Aluno da Escola de Teatro da Ufba, o ator Sulivã Bispo, que ganhou notoriedade pelo personagem Mainha, da websérie Na Rédea Curta, disse que ficou frustrado ao entrar na Ufba. "Já fazia parte do Bando de Teatro Olodum, eu entrei lá com régua e compasso. Foi muito doloroso, porque eu não aprendi em nenhuma aula nada que falassem de mim ou do meu povo. Um racismo gritante,  estamos na cidade mais negra fora da África, e, ainda assim, a invisibilidade do negro se mostrou cotidiana, não havendo espaço para que fôssemos representados", relata o ator, que está na Europa gravando uma série de TV. Espetáculo tinha 30 atores no elenco (Foto: Diney Araújo/Divulgação) 'Não queremos ser representados assim' Sulivã defende que atores negros são dignos de “bons papéis”. “Só quem é negro sabe o peso dessa ausência. Fiz Kaiala, que é o meu solo, onde fui indicado ao Braskem [prêmio]. Lembro que houve, inclusive, um espanto com a quantidade de negro que foi  me assistir, porque não é um espaço nosso.

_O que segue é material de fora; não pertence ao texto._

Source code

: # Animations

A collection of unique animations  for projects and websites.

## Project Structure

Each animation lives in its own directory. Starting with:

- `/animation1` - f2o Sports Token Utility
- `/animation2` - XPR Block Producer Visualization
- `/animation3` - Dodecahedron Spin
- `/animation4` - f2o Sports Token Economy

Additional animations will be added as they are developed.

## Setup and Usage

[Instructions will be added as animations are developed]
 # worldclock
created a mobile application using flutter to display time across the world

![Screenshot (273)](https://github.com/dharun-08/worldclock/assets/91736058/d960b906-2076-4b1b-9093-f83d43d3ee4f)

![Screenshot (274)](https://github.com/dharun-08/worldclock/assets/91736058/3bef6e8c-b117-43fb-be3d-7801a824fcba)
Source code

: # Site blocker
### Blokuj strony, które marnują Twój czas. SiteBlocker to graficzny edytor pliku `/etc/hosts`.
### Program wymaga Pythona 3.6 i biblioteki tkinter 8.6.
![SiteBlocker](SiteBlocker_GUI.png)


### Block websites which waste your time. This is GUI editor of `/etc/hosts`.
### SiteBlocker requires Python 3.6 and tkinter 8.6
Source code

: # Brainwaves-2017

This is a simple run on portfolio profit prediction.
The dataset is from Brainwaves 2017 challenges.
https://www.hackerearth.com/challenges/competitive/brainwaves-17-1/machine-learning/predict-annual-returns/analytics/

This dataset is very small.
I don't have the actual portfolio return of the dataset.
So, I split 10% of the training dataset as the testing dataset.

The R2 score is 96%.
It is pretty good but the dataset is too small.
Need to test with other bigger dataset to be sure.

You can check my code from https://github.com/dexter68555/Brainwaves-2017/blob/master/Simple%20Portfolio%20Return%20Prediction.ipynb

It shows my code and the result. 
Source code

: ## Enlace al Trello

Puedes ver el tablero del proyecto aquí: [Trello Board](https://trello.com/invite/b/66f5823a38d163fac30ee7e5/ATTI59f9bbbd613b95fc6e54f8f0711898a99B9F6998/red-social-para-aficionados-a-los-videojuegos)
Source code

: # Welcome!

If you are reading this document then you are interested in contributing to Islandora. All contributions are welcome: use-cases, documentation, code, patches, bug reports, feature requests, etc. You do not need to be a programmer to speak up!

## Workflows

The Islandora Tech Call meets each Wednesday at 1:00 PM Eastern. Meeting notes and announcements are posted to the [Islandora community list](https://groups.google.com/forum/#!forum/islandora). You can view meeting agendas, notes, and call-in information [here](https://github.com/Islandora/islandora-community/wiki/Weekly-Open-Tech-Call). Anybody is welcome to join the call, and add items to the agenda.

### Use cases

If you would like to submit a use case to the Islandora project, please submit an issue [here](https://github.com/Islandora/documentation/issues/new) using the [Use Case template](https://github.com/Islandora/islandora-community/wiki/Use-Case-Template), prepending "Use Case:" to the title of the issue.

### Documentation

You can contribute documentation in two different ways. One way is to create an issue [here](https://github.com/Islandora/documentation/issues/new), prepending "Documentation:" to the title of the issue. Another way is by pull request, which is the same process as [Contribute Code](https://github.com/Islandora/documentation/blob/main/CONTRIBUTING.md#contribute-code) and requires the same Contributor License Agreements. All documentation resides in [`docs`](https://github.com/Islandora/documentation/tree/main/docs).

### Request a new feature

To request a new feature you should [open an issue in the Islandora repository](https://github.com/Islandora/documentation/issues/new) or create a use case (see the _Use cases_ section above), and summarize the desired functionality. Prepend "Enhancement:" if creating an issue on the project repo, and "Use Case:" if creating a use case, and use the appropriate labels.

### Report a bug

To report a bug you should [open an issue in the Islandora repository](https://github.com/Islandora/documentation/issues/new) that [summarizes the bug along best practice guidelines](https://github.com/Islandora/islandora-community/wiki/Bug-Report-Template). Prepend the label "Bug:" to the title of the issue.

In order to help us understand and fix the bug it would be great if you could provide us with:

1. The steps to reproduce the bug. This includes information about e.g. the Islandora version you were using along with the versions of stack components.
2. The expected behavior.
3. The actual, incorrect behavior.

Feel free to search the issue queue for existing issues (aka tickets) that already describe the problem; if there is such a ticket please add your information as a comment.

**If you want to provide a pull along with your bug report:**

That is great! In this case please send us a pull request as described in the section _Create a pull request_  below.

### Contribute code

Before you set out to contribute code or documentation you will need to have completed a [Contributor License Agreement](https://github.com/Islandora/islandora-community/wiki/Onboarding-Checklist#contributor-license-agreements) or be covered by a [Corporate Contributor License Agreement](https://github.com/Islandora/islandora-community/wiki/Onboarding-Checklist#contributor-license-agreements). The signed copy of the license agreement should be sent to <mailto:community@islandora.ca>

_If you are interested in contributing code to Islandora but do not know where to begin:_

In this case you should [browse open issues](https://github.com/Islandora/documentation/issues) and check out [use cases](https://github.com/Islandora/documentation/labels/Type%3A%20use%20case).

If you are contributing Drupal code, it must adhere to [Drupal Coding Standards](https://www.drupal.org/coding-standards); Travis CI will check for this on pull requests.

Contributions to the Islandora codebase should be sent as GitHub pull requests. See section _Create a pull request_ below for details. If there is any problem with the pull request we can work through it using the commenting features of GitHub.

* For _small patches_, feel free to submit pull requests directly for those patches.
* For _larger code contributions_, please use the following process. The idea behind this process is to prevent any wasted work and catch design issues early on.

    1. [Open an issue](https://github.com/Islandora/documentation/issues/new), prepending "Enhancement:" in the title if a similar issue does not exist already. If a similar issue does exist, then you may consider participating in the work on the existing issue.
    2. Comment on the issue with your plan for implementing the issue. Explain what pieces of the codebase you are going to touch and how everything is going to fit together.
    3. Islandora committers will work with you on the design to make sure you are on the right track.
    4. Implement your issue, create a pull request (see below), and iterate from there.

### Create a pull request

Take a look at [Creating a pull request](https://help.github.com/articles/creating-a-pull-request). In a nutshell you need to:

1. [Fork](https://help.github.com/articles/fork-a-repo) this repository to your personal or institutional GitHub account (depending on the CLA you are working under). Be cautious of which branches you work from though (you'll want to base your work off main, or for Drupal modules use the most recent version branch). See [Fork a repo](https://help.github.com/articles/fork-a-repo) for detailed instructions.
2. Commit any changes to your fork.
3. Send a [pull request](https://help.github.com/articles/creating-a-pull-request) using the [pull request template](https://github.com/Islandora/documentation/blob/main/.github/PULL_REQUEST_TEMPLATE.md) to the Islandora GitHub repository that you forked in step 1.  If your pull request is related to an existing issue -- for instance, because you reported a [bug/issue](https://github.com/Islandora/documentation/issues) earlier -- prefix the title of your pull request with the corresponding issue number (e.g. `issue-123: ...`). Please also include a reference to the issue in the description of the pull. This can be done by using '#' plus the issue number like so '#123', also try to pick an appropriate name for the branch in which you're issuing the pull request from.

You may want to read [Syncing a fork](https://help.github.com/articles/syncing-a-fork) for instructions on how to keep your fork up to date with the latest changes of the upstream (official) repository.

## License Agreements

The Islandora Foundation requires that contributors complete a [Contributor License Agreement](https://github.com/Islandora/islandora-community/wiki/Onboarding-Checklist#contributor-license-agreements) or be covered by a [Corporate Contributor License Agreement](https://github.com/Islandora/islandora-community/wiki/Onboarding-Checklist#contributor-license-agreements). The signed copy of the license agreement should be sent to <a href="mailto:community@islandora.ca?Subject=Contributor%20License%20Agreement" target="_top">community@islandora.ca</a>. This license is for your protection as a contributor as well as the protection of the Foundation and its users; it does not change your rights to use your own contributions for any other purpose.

Essa discussão da escola de teatro não abraçar montagens negras, não nos colocar no palco para fazer bons papéis, é antiga. Acho muito triste um ator, professor, diretor, sair da escola montado os mesmos espetáculos branco-cêntricos de sempre”. Enquanto ex-aluno da escola da Ufba, o ator e diretor de arte da Companhia Nata, e diretor do Teatro da Queda, Thiago Romero acredita que o momento é oportuno para que membros da instituição debatam o assunto "sem procurar culpados". "Esse incidente aconteceu para que a escola abra a reflexão. Por muito tempo, a imagem dos pretos e pretas foi usada de forma subalternizada, esteriotipada, afirmando a imagem do que é inferior. Teatro é cultura e cultura é a história de um povo. Nós não queremos mais ser representados assim".

O diretor citou uma o espetáculo Madame Satã como um exemplo de peça onde um ator negro tem um papel de destaque, além de Afronte – Akulobee,  que discute raça e gênero, abordando temas como  racismo, homofobia,  colorismo e até questões ligadas ao vírus da AIDS. "É dar narrativas a um povo que já foi muito silenciado. É um momento que pode ser positivo, a gente tem que analisar, por mais que esteja dentro da política, tem espetáculos que não cabem mais. A gente tem que pensar e refletir nossas escolhas. Sobre essa peça específica, eu não vi, não posso afirmar que é racista, mas posso dizer que vejo uma trajetória de opressões por parte professores da escola de teatro". A grande questão, para a atriz do Bando de Teatro Olodum, Shirlei Silva, é que "não há mais espaço para tratar negritude sob a perspectiva do colonial". A atriz afirma que no teatro, e em toda sociedade, há um processo de resistência do povo negro por lugares para além dos "estereotipados".

"Quando a gente pensa em processos de mudanças, pensamos em atualização, na melhor forma e formato, para que possamos entender nossas complexidades, diversidades e diferenças. É pensar na perspectiva tanto de raça, gênero e sexualidade e que não existe indivíduos únicos. Como podemos, dentro da universidade, persistir na multiplicação de esteriótipos? Isso é uma coisa que queremos superar, levar ao enfrentamento", comentou ela, que é mestranda no Programa de Pós-graduação em Estudos Interdisciplinares sobre Mulheres, Gênero e Feminismo (PPGNEIM) da Ufba.

"Discutir é necessário para não reforçar. Se na faculdade somos maioria de negros, como uma peça tem uma minoria negra e além disso, esteriotipada, colocada em locais subalternos?", indaga.

Shirlei afirma, contudo, que não há vergonha em ser empregada doméstica, e, sim, em não haver representação da comunidade negra em outros espaços de poder, um direito também dos negros - que já não vivem no Brasil Colônia.